(Saved entries)
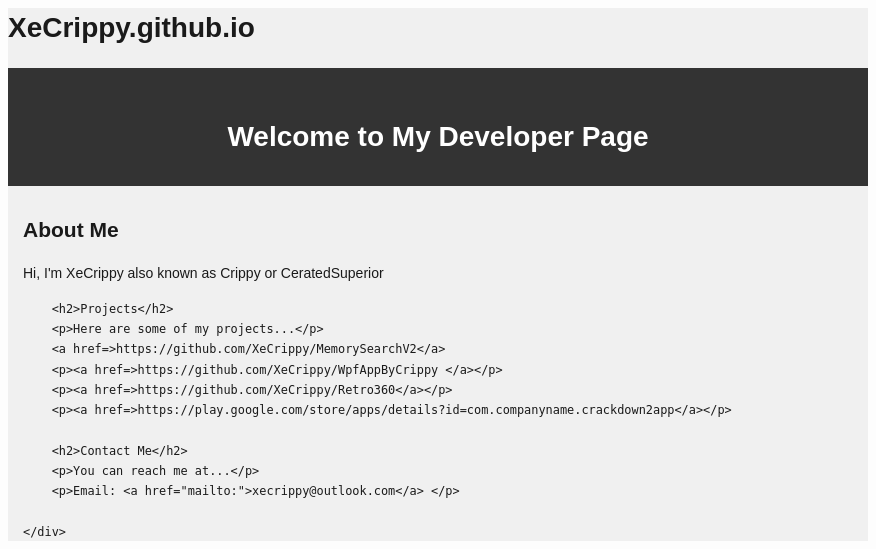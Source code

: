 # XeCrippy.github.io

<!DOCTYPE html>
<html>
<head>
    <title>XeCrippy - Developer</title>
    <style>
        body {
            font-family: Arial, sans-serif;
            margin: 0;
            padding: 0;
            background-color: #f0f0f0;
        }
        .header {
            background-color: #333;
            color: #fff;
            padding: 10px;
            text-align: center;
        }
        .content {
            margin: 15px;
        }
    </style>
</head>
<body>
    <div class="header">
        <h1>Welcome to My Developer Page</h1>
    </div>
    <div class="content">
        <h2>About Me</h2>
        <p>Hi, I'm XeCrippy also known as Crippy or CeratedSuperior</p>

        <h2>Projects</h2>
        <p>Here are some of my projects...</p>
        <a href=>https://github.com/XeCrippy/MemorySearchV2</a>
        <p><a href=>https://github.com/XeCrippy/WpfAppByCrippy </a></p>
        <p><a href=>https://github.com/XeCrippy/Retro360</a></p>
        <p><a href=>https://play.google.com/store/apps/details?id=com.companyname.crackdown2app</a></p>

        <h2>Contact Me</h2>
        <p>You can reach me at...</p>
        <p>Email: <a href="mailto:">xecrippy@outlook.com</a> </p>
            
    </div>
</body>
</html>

...

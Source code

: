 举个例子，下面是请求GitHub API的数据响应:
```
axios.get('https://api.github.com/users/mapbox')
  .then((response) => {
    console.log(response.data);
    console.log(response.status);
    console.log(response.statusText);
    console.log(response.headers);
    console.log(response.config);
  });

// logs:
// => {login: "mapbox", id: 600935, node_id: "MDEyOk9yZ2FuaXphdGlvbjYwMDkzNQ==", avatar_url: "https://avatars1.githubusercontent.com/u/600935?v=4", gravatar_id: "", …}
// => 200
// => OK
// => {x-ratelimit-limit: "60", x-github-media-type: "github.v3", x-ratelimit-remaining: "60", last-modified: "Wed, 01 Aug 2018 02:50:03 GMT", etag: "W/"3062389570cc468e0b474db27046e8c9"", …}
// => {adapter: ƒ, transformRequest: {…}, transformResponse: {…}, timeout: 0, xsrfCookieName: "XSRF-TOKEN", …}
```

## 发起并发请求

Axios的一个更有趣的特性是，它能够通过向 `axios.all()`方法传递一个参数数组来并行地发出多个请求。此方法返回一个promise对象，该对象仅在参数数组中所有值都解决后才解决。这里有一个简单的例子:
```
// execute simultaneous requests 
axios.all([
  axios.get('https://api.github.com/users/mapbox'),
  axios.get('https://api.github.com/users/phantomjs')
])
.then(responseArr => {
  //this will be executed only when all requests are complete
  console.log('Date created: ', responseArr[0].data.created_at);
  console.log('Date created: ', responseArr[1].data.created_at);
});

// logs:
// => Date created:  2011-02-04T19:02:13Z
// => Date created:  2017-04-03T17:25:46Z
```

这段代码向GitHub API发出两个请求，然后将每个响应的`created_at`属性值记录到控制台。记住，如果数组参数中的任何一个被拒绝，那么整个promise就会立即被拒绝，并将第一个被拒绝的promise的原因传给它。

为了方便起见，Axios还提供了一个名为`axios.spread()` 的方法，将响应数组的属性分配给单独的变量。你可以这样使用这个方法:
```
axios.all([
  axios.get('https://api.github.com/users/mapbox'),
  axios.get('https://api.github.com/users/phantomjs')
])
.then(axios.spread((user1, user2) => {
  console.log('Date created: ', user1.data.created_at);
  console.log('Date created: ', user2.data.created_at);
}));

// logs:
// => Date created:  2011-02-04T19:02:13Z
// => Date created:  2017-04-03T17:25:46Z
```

_PROBLEM STATEMENT_. Copy out the lines of the data where the word "href" can be found.

_SOLUTION TO THIS TASK_.
        <a href=>https://github.com/XeCrippy/MemorySearchV2</a>
        <p><a href=>https://github.com/XeCrippy/WpfAppByCrippy </a></p>
        <p><a href=>https://github.com/XeCrippy/Retro360</a></p>
        <p><a href=>https://play.google.com/store/apps/details?id=com.companyname.crackdown2app</a></p>
        <p>Email: <a href="mailto:">xecrippy@outlook.com</a> </p>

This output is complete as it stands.